━━━━━ EXERCISE DATA

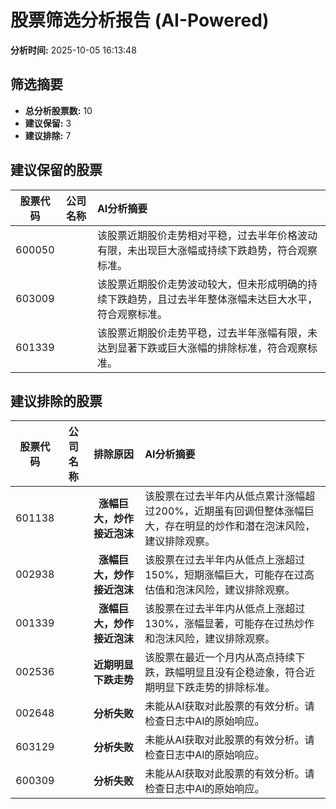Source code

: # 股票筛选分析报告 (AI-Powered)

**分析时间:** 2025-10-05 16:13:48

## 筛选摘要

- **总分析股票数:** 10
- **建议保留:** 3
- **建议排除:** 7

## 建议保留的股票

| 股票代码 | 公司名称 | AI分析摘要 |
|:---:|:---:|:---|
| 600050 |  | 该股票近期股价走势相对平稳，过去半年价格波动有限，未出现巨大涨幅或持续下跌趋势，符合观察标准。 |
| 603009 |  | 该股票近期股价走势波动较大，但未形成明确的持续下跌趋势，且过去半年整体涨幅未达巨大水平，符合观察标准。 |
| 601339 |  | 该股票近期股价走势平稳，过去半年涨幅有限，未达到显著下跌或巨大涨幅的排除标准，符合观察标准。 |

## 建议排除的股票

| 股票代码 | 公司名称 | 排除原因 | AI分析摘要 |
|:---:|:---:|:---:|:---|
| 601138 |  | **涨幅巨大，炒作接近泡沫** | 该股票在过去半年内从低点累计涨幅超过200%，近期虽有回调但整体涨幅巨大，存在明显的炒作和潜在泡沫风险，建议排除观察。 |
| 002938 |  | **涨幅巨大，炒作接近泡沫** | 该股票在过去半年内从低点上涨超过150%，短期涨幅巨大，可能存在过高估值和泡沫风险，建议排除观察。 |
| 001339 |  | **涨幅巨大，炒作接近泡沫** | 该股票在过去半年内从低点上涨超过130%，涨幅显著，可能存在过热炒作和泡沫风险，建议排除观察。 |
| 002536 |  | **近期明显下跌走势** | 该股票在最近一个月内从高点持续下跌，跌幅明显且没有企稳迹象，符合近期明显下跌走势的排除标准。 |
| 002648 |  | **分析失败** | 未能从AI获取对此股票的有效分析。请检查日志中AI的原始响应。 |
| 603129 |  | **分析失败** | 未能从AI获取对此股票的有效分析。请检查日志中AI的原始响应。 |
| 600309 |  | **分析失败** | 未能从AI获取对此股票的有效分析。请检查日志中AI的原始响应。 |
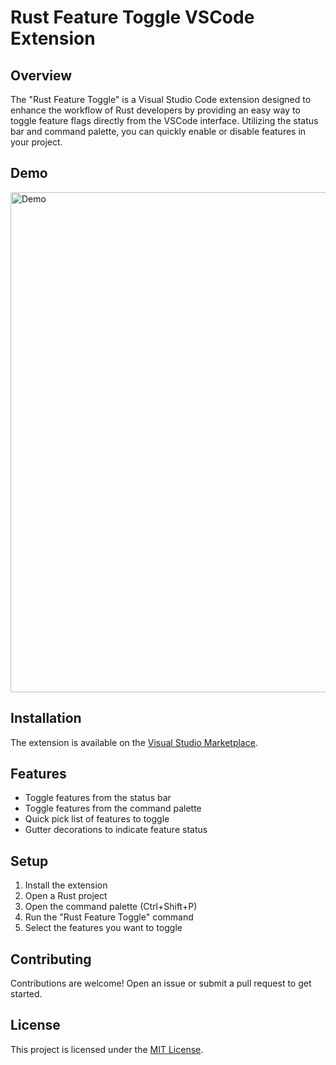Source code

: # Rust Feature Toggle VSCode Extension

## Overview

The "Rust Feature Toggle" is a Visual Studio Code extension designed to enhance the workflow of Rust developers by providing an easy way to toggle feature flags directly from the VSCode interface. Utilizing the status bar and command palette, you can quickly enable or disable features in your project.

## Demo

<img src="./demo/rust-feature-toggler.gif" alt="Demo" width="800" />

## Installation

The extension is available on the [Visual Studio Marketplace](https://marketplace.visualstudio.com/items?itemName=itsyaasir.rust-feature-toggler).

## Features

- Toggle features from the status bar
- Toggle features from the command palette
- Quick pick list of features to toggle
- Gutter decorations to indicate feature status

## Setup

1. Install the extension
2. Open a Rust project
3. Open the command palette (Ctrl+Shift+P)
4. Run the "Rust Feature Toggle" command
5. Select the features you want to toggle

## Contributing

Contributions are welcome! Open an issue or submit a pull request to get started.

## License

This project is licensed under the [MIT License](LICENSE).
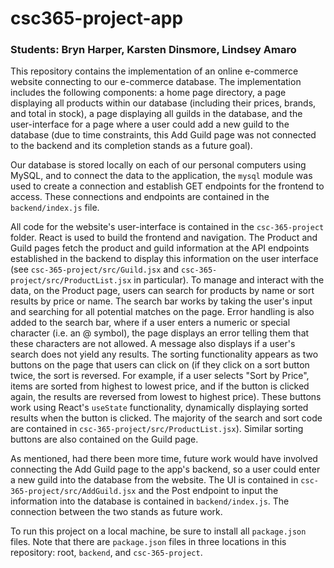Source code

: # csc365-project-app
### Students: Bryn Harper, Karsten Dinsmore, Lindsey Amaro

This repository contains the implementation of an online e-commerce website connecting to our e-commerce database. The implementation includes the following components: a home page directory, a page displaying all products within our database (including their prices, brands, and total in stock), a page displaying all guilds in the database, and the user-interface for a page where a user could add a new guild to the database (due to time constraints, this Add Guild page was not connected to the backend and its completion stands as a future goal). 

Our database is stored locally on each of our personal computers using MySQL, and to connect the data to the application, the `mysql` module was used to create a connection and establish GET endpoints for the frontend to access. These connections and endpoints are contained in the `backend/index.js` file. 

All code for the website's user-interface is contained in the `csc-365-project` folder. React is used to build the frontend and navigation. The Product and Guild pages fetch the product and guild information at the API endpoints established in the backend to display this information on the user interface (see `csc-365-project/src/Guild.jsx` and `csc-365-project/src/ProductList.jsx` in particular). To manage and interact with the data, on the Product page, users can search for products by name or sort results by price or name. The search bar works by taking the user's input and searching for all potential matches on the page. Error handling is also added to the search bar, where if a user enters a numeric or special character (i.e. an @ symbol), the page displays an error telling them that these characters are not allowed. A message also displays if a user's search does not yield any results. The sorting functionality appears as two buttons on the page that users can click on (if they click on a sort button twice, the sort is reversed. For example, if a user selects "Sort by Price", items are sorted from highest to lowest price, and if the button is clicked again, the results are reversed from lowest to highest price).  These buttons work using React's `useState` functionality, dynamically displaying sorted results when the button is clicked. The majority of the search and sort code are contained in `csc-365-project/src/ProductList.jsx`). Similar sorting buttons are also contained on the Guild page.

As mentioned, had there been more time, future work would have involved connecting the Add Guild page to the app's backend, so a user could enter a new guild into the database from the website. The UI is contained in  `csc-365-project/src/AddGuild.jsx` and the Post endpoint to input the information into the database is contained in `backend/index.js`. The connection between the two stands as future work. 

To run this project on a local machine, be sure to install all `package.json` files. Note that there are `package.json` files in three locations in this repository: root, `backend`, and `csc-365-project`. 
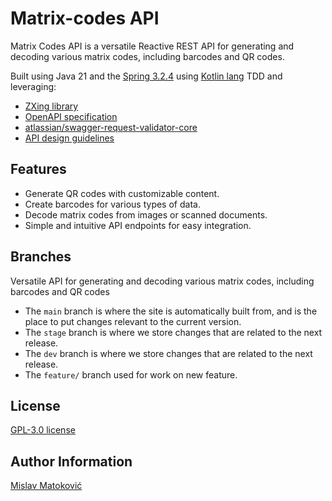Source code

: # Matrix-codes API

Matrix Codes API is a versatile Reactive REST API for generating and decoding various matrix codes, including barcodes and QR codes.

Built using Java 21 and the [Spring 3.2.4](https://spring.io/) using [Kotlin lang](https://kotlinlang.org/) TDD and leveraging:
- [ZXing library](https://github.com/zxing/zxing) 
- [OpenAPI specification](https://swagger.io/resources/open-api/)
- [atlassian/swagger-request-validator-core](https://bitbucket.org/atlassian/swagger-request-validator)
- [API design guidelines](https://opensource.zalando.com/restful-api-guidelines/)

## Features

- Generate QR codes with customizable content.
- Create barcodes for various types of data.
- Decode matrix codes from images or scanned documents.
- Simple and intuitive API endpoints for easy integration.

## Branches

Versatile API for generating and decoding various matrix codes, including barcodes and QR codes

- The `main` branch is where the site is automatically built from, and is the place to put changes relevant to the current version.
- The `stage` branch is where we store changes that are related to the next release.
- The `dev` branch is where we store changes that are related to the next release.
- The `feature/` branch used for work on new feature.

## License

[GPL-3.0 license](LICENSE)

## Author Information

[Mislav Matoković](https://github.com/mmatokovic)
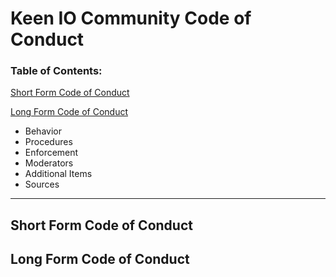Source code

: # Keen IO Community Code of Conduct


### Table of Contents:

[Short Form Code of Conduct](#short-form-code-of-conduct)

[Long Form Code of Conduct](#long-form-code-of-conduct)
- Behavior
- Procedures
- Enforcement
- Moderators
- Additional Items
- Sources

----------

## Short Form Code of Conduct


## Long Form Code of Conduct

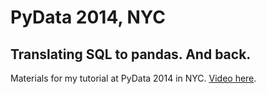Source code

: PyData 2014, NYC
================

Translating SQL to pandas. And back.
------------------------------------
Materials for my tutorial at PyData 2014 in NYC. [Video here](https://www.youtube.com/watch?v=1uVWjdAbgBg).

━━━━━━━━━━

→ **ABOUT THIS TASK**
Each line of the records is to be reproduced exactly, and each picture dropped.

→ **SOLUTION TO THE PROBLEM**
Source code

: # 股票筛选分析报告 (AI-Powered)

**分析时间:** 2025-10-05 16:13:48

## 筛选摘要

- **总分析股票数:** 10
- **建议保留:** 3
- **建议排除:** 7

## 建议保留的股票

| 股票代码 | 公司名称 | AI分析摘要 |
|:---:|:---:|:---|
| 600050 |  | 该股票近期股价走势相对平稳，过去半年价格波动有限，未出现巨大涨幅或持续下跌趋势，符合观察标准。 |
| 603009 |  | 该股票近期股价走势波动较大，但未形成明确的持续下跌趋势，且过去半年整体涨幅未达巨大水平，符合观察标准。 |
| 601339 |  | 该股票近期股价走势平稳，过去半年涨幅有限，未达到显著下跌或巨大涨幅的排除标准，符合观察标准。 |

## 建议排除的股票

| 股票代码 | 公司名称 | 排除原因 | AI分析摘要 |
|:---:|:---:|:---:|:---|
| 601138 |  | **涨幅巨大，炒作接近泡沫** | 该股票在过去半年内从低点累计涨幅超过200%，近期虽有回调但整体涨幅巨大，存在明显的炒作和潜在泡沫风险，建议排除观察。 |
| 002938 |  | **涨幅巨大，炒作接近泡沫** | 该股票在过去半年内从低点上涨超过150%，短期涨幅巨大，可能存在过高估值和泡沫风险，建议排除观察。 |
| 001339 |  | **涨幅巨大，炒作接近泡沫** | 该股票在过去半年内从低点上涨超过130%，涨幅显著，可能存在过热炒作和泡沫风险，建议排除观察。 |
| 002536 |  | **近期明显下跌走势** | 该股票在最近一个月内从高点持续下跌，跌幅明显且没有企稳迹象，符合近期明显下跌走势的排除标准。 |
| 002648 |  | **分析失败** | 未能从AI获取对此股票的有效分析。请检查日志中AI的原始响应。 |
| 603129 |  | **分析失败** | 未能从AI获取对此股票的有效分析。请检查日志中AI的原始响应。 |
| 600309 |  | **分析失败** | 未能从AI获取对此股票的有效分析。请检查日志中AI的原始响应。 |
Source code

: # Rust Feature Toggle VSCode Extension

## Overview

The "Rust Feature Toggle" is a Visual Studio Code extension designed to enhance the workflow of Rust developers by providing an easy way to toggle feature flags directly from the VSCode interface. Utilizing the status bar and command palette, you can quickly enable or disable features in your project.

## Demo

<img src="./demo/rust-feature-toggler.gif" alt="Demo" width="800" />

## Installation

The extension is available on the [Visual Studio Marketplace](https://marketplace.visualstudio.com/items?itemName=itsyaasir.rust-feature-toggler).

## Features

- Toggle features from the status bar
- Toggle features from the command palette
- Quick pick list of features to toggle
- Gutter decorations to indicate feature status

## Setup

1. Install the extension
2. Open a Rust project
3. Open the command palette (Ctrl+Shift+P)
4. Run the "Rust Feature Toggle" command
5. Select the features you want to toggle

## Contributing

Contributions are welcome! Open an issue or submit a pull request to get started.

## License

This project is licensed under the [MIT License](LICENSE).
Source code

: # csc365-project-app
### Students: Bryn Harper, Karsten Dinsmore, Lindsey Amaro

This repository contains the implementation of an online e-commerce website connecting to our e-commerce database. The implementation includes the following components: a home page directory, a page displaying all products within our database (including their prices, brands, and total in stock), a page displaying all guilds in the database, and the user-interface for a page where a user could add a new guild to the database (due to time constraints, this Add Guild page was not connected to the backend and its completion stands as a future goal). 

Our database is stored locally on each of our personal computers using MySQL, and to connect the data to the application, the `mysql` module was used to create a connection and establish GET endpoints for the frontend to access. These connections and endpoints are contained in the `backend/index.js` file. 

All code for the website's user-interface is contained in the `csc-365-project` folder. React is used to build the frontend and navigation. The Product and Guild pages fetch the product and guild information at the API endpoints established in the backend to display this information on the user interface (see `csc-365-project/src/Guild.jsx` and `csc-365-project/src/ProductList.jsx` in particular). To manage and interact with the data, on the Product page, users can search for products by name or sort results by price or name. The search bar works by taking the user's input and searching for all potential matches on the page. Error handling is also added to the search bar, where if a user enters a numeric or special character (i.e. an @ symbol), the page displays an error telling them that these characters are not allowed. A message also displays if a user's search does not yield any results. The sorting functionality appears as two buttons on the page that users can click on (if they click on a sort button twice, the sort is reversed. For example, if a user selects "Sort by Price", items are sorted from highest to lowest price, and if the button is clicked again, the results are reversed from lowest to highest price).  These buttons work using React's `useState` functionality, dynamically displaying sorted results when the button is clicked. The majority of the search and sort code are contained in `csc-365-project/src/ProductList.jsx`). Similar sorting buttons are also contained on the Guild page.

As mentioned, had there been more time, future work would have involved connecting the Add Guild page to the app's backend, so a user could enter a new guild into the database from the website. The UI is contained in  `csc-365-project/src/AddGuild.jsx` and the Post endpoint to input the information into the database is contained in `backend/index.js`. The connection between the two stands as future work. 

To run this project on a local machine, be sure to install all `package.json` files. Note that there are `package.json` files in three locations in this repository: root, `backend`, and `csc-365-project`. 
Source code

: # Matrix-codes API

Matrix Codes API is a versatile Reactive REST API for generating and decoding various matrix codes, including barcodes and QR codes.

Built using Java 21 and the [Spring 3.2.4](https://spring.io/) using [Kotlin lang](https://kotlinlang.org/) TDD and leveraging:
- [ZXing library](https://github.com/zxing/zxing) 
- [OpenAPI specification](https://swagger.io/resources/open-api/)
- [atlassian/swagger-request-validator-core](https://bitbucket.org/atlassian/swagger-request-validator)
- [API design guidelines](https://opensource.zalando.com/restful-api-guidelines/)

## Features

- Generate QR codes with customizable content.
- Create barcodes for various types of data.
- Decode matrix codes from images or scanned documents.
- Simple and intuitive API endpoints for easy integration.

## Branches

Versatile API for generating and decoding various matrix codes, including barcodes and QR codes

- The `main` branch is where the site is automatically built from, and is the place to put changes relevant to the current version.
- The `stage` branch is where we store changes that are related to the next release.
- The `dev` branch is where we store changes that are related to the next release.
- The `feature/` branch used for work on new feature.

## License

[GPL-3.0 license](LICENSE)

## Author Information

[Mislav Matoković](https://github.com/mmatokovic)
Source code

: # Keen IO Community Code of Conduct


### Table of Contents:

[Short Form Code of Conduct](#short-form-code-of-conduct)

[Long Form Code of Conduct](#long-form-code-of-conduct)
- Behavior
- Procedures
- Enforcement
- Moderators
- Additional Items
- Sources

----------

## Short Form Code of Conduct


## Long Form Code of Conduct

Source code

: PyData 2014, NYC
================

Translating SQL to pandas. And back.
------------------------------------
Materials for my tutorial at PyData 2014 in NYC. [Video here](https://www.youtube.com/watch?v=1uVWjdAbgBg).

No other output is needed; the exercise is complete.